İsrail’in bir başka ajandası Ayşe Keşir
SonTurkHaber.com, Yenisafak kaynağından alınan verilere dayanarak duyuru yapıyor.
Türkiye’nin azalan doğurganlık hızı yıllardır gündemimizde... Konu üzerine ortadaki tartışmalar ne yazık ki sadece kadınlar üzerinde yoğunlaştı. Toplumsal değişim, iç göç, mesleki eğitim, sağlıklı gebelik-doğum gibi alanların konuşulacağı konuyu, birileri nasıl oluyor da tek başına “kadın haklarına” hapsediyor? 2024 yılı sonunda kurulan “Nüfus Politikaları Üst Kurulu’’ çalışmaları, meseleyi geniş toplumsal zemine çekmesi açısından son derece önemlidir.
Yakın zamanda yayınlanan raporlar ile dünya nüfusunun yaşlanması BM’nin gündemine ‘kritik’ uyarısıyla girdi. Bununla birlikte, İsrail’in ise bambaşka bir gündemi ve ajandası var.
Doğurganlık hızı nedir?
Hayatta olan 15-49 yaş kadın nüfusunun, o yıl doğan çocuk sayısına bölünmesiyle ortaya çıkan doğurganlık hızında iki temel eşik var. Bunlardan ilki nüfusun yenilenme oranı olan 2,1. Doğurganlık hızı ancak 2.1’in üstünde olduğunda nüfus yenileniyor. İkinci eşik ise 1,9. Uzmanlar bunu “geri döndürülemez eşik” olarak ifade ediyor. Durağanlaşan nüfusun teşviklerle yükseltilmesi mümkün iken, 1,9’un altına düştüğünde bunu başarmak çok zor hale geliyor.

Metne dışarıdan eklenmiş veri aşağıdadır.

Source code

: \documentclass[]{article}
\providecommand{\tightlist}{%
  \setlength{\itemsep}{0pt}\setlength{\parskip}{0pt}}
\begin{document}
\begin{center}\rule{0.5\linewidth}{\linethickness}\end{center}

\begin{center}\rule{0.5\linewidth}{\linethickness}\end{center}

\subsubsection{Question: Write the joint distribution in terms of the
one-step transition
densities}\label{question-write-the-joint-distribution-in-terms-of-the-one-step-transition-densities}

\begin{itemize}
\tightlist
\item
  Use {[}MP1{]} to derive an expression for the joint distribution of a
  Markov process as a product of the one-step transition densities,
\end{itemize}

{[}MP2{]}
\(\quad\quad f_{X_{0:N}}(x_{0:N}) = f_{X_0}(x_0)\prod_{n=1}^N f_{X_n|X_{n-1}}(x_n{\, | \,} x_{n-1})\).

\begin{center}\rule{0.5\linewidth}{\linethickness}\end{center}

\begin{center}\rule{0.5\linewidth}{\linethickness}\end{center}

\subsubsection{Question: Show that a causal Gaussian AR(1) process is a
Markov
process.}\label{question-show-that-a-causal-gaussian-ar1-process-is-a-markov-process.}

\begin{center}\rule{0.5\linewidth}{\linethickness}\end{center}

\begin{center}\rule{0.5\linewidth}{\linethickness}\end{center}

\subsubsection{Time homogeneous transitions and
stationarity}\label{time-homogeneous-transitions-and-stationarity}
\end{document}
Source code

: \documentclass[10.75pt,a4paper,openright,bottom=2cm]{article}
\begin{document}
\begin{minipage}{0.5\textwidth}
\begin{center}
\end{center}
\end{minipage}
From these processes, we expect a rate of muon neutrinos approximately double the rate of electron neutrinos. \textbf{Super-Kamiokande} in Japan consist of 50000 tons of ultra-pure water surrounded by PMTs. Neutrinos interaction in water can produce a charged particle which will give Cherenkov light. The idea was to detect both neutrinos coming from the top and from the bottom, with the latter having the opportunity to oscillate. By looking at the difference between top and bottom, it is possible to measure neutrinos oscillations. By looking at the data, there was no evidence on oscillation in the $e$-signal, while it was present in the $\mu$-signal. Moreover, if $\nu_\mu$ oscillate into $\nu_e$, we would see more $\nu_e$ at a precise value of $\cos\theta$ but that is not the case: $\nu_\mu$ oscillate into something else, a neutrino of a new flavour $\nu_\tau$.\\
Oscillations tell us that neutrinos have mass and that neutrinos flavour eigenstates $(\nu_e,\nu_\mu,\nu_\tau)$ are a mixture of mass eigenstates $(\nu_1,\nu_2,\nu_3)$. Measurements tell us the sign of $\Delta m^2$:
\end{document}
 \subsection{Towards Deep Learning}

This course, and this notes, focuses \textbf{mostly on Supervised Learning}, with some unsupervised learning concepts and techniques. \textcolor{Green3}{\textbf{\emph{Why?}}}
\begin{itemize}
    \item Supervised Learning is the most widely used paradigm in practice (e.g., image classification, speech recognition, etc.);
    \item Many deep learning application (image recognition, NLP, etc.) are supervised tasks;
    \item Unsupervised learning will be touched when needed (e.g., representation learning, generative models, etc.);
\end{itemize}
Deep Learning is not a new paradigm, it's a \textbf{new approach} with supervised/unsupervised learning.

TÜİK’in 15 Mayıs 2025’te açıkladığı verilerde, Türkiye’nin 2024 yılı doğurganlık hızı 1,48. Doğurganlık hızı daha yüksek olan birkaç ili çıkardığımızda ise oran çok daha düşüyor. 2023 yılında, OECD ülkelerinin ortalaması 1,58 iken Türkiye ilk kez 1.51 ile ortalamanın altına düştü. Doğurganlık hızında OECD ortalamasının çok üstünde olan tek bir ülke var o da İsrail. İsrail 3,0 ile OECD ortalamasını tek başına yükseltiyor aslında. Tarihsel sürece baktığımızda da İsrail 2.7’nin altına hiç düşmemiş. Yani kritik seviyelere hiç gelmemiş.

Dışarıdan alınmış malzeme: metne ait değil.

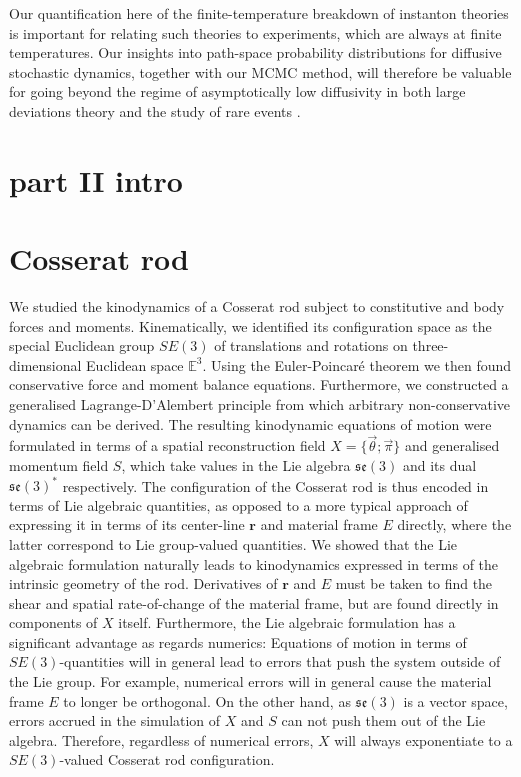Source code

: \documentclass[]{cam-thesis}
\begin{document}
Our quantification here of the finite-temperature breakdown of instanton
theories is important for relating such theories to experiments, which
are always at finite temperatures. Our insights into path-space probability
distributions for diffusive stochastic dynamics, together with our
MCMC method, will therefore be valuable for going beyond the regime
of asymptotically low diffusivity in both large deviations theory
\citep{wentzellSmallRandomPerturbations1970, heymannGeometricMinimumAction2008a, gartnerModelingSimulationsPolymers2019}
and the study of rare events \citep{grafkeSharpAsymptoticEstimates2021}.


\section{part II intro}

\section{Cosserat rod}


We studied the kinodynamics of a Cosserat rod subject to constitutive and body forces and moments. Kinematically, we identified its configuration space as the special Euclidean group $SE(3)$ of translations and rotations on three-dimensional Euclidean space $\mathbb{E}^3$. Using the Euler-Poincaré theorem we then found conservative force and moment balance equations. Furthermore, we constructed a generalised Lagrange-D'Alembert principle from which arbitrary non-conservative dynamics can be derived. The resulting kinodynamic equations of motion were formulated in terms of a spatial reconstruction field $X = \{ \vec{\theta} ; \vec{\pi} \}$ and generalised momentum field $S$, which take values in the Lie algebra $\mathfrak{se}(3)$ and its dual $\mathfrak{se}(3)^*$ respectively. The configuration of the Cosserat rod is thus encoded in terms of Lie algebraic quantities, as opposed to a more typical approach of expressing it in terms of its center-line $\mathbf{r}$ and material frame $E$ directly, where the latter correspond to Lie group-valued quantities. We showed that the Lie algebraic formulation naturally leads to kinodynamics expressed in terms of the intrinsic geometry of the rod. Derivatives of $\mathbf{r}$ and $E$ must be taken to find the shear and spatial rate-of-change of the material frame, but are found directly in components of $X$ itself. Furthermore, the Lie algebraic formulation has a significant advantage as regards  numerics: Equations of motion in terms of $SE(3)$-quantities will in general lead to errors that push the system outside of the Lie group. For example, numerical errors will in general cause the material frame $E$ to longer be orthogonal. On the other hand, as $\mathfrak{se}(3)$ is a vector space, errors accrued in the simulation of $X$ and $S$ can not push them out of the Lie algebra. Therefore, regardless of numerical errors, $X$ will always exponentiate to a $SE(3)$-valued Cosserat rod configuration.
\end{document}
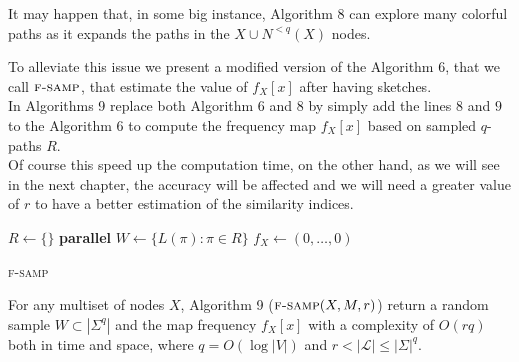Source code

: \clearpage

It may happen that, in some big instance, Algorithm 8 
can explore many colorful paths as it expands the paths in the $X \cup N^{<q}(X)$ nodes.

To alleviate this issue we present a modified version of the Algorithm 6,
that we call $\textsc{f-samp}$, that estimate the value of $f_{X}[x]$ after having sketches.\\

In Algorithms 9 replace both Algorithm 6 and 8 by simply add the lines $8$ and $9$ to the Algorithm 6
to compute the frequency map $f_{X}[x]$ based on sampled $q$-paths $R$.\\

Of course this speed up the computation time, 
on the other hand, as we will see in the next chapter, 
the accuracy will be affected and we will need a greater value of $r$ 
to have a better estimation of the similarity indices.

\begin{algorithm}[h]
	\small
	\DontPrintSemicolon
	$R \gets \{\}$\;
	\BlankLine
	\textbf{parallel} 
	\BlankLine
	$W \gets \{ L(\pi) : \pi \in R \}$\;
	\BlankLine
	$f_X \gets (0,\ldots,0)$\;
	\BlankLine
	\caption{\textsc{f-samp}}
	\label{alg:randomsample}
	\label{alg:sample}
\end{algorithm}

\begin{lemma}
	For any multiset of nodes $X$, 
	Algorithm 9 ($\textsc{f-samp}(X, M, r)$) return a random sample $W \subset |\Sigma^{q}|$ and the map frequency $f_{X}[x]$
	with a complexity of $O(rq)$ both in time and space, 
	where $q = O(\log |V|)$ and $r < |\mathcal{L}| \leq |\Sigma|^{q}$.
\end{lemma}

Lobel Yahudi Eğitim Merkezi’nde müfredat geliştirme bölümü yöneticisi Dainel Kane 8 Eylül 2024’te Public Discourse’de “İsrail’in Olağanüstü Doğurganlığına Dair Düşünceler” başlıklı yazısında;
“Ve yalnız değiliz. Sayısız siyaset bilimci, ekonomist ve sosyoloğun da belirttiği gibi, İsrail alışılmadık derecede doğurgan bir ülke. Son yıllarda diğer tüm gelişmiş ülkelerdeki doğum oranları nüfus yenileme seviyelerinin çok altına düşmüş olsa da, İsrail’in nüfus artışı dikkat çekici bir şekilde güçlü kaldı. Doğum oranı, hala düşüşte olan OECD ortalamasının yaklaşık iki katı ve Sahra Altı Afrika dışındaki neredeyse her ülkeninkinden fazla. Demograflar bu ifadeyi kullanmasa da, Yahudiler kesinlikle bu topraklarda kaynayan bir kalabalık haline geldi” diyor. Kane yazısında, cömert aile dostu kamu politikaları, özellikle, milliyetçilik ve din referanslı kültürün etkisini de uzun uzun anlatmakta...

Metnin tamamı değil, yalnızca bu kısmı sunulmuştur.